### Your instructions
Transcribe the records below exactly as they appear, omitting any pictures.

(Plain-text document sources)
* * * * * * *
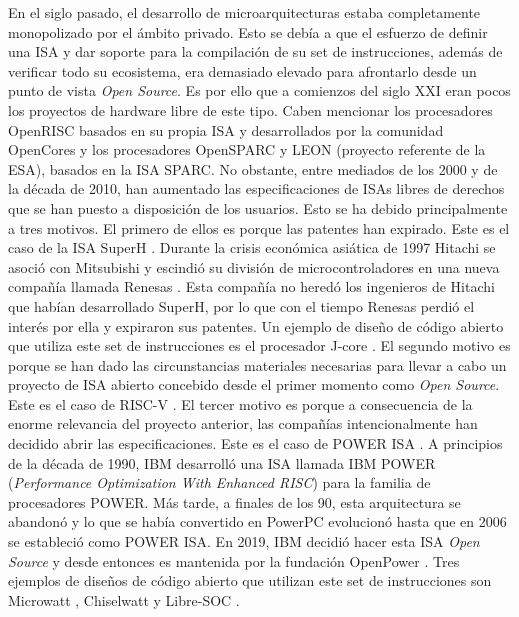 En el siglo pasado, el desarrollo de microarquitecturas estaba completamente monopolizado por el ámbito privado.
Esto se debía a que el esfuerzo de definir una ISA y dar soporte para la compilación de su set de instrucciones, además de verificar todo su ecosistema, era demasiado elevado para afrontarlo desde un punto de vista \textit{Open Source}.
Es por ello que a comienzos del siglo XXI eran pocos los proyectos de hardware libre de este tipo.
Caben mencionar los procesadores OpenRISC \cite{openrisc} basados en su propia ISA y desarrollados por la comunidad OpenCores \cite{opencores} y los procesadores OpenSPARC \cite{opensparc} y LEON \cite{leon} (proyecto referente de la ESA), basados en la ISA SPARC.
No obstante, entre mediados de los 2000 y de la década de 2010, han aumentado las especificaciones de ISAs libres de derechos que se han puesto a disposición de los usuarios.
Esto se ha debido principalmente a tres motivos.
El primero de ellos es porque las patentes han expirado.
Este es el caso de la ISA SuperH \cite{superh}.
Durante la crisis económica asiática de 1997 Hitachi se asoció con Mitsubishi y escindió su división de microcontroladores en una nueva compañía llamada Renesas \cite{new-comp}.
Esta compañía no heredó los ingenieros de Hitachi que habían desarrollado SuperH, por lo que con el tiempo Renesas perdió el interés por ella y expiraron sus patentes.
Un ejemplo de diseño de código abierto que utiliza este set de instrucciones es el procesador J-core \cite{j-core}.
El segundo motivo es porque se han dado las circunstancias materiales necesarias para llevar a cabo un proyecto de ISA abierto concebido desde el primer momento como \textit{Open Source}.
Este es el caso de RISC-V \cite{waterman13}.
El tercer motivo es porque a consecuencia de la enorme relevancia del proyecto anterior, las compañías intencionalmente han decidido abrir las especificaciones. 
Este es el caso de POWER ISA \cite{power}.
A principios de la década de 1990, IBM desarrolló una ISA llamada IBM POWER (\textit{Performance Optimization With Enhanced RISC}) para la familia de procesadores POWER.
Más tarde, a finales de los 90, esta arquitectura se abandonó y lo que se había convertido en PowerPC evolucionó hasta que en 2006 se estableció como POWER ISA. 
En 2019, IBM decidió hacer esta ISA \textit{Open Source} y desde entonces es mantenida por la fundación OpenPower \cite{open-power}.
Tres ejemplos de diseños de código abierto que utilizan este set de instrucciones son Microwatt \cite {gh:microwatt}, Chiselwatt \cite{gh:chiselwatt} y Libre-SOC \cite{libre-soc}.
* * * * * * *
### Result of this exercise
 En el siglo pasado, el desarrollo de microarquitecturas estaba completamente monopolizado por el ámbito privado.
Esto se debía a que el esfuerzo de definir una ISA y dar soporte para la compilación de su set de instrucciones, además de verificar todo su ecosistema, era demasiado elevado para afrontarlo desde un punto de vista \textit{Open Source}.
Es por ello que a comienzos del siglo XXI eran pocos los proyectos de hardware libre de este tipo.
Caben mencionar los procesadores OpenRISC \cite{openrisc} basados en su propia ISA y desarrollados por la comunidad OpenCores \cite{opencores} y los procesadores OpenSPARC \cite{opensparc} y LEON \cite{leon} (proyecto referente de la ESA), basados en la ISA SPARC.
No obstante, entre mediados de los 2000 y de la década de 2010, han aumentado las especificaciones de ISAs libres de derechos que se han puesto a disposición de los usuarios.
Esto se ha debido principalmente a tres motivos.
El primero de ellos es porque las patentes han expirado.
Este es el caso de la ISA SuperH \cite{superh}.
Durante la crisis económica asiática de 1997 Hitachi se asoció con Mitsubishi y escindió su división de microcontroladores en una nueva compañía llamada Renesas \cite{new-comp}.
Esta compañía no heredó los ingenieros de Hitachi que habían desarrollado SuperH, por lo que con el tiempo Renesas perdió el interés por ella y expiraron sus patentes.
Un ejemplo de diseño de código abierto que utiliza este set de instrucciones es el procesador J-core \cite{j-core}.
El segundo motivo es porque se han dado las circunstancias materiales necesarias para llevar a cabo un proyecto de ISA abierto concebido desde el primer momento como \textit{Open Source}.
Este es el caso de RISC-V \cite{waterman13}.
El tercer motivo es porque a consecuencia de la enorme relevancia del proyecto anterior, las compañías intencionalmente han decidido abrir las especificaciones. 
Este es el caso de POWER ISA \cite{power}.
A principios de la década de 1990, IBM desarrolló una ISA llamada IBM POWER (\textit{Performance Optimization With Enhanced RISC}) para la familia de procesadores POWER.
Más tarde, a finales de los 90, esta arquitectura se abandonó y lo que se había convertido en PowerPC evolucionó hasta que en 2006 se estableció como POWER ISA. 
En 2019, IBM decidió hacer esta ISA \textit{Open Source} y desde entonces es mantenida por la fundación OpenPower \cite{open-power}.
Tres ejemplos de diseños de código abierto que utilizan este set de instrucciones son Microwatt \cite {gh:microwatt}, Chiselwatt \cite{gh:chiselwatt} y Libre-SOC \cite{libre-soc}.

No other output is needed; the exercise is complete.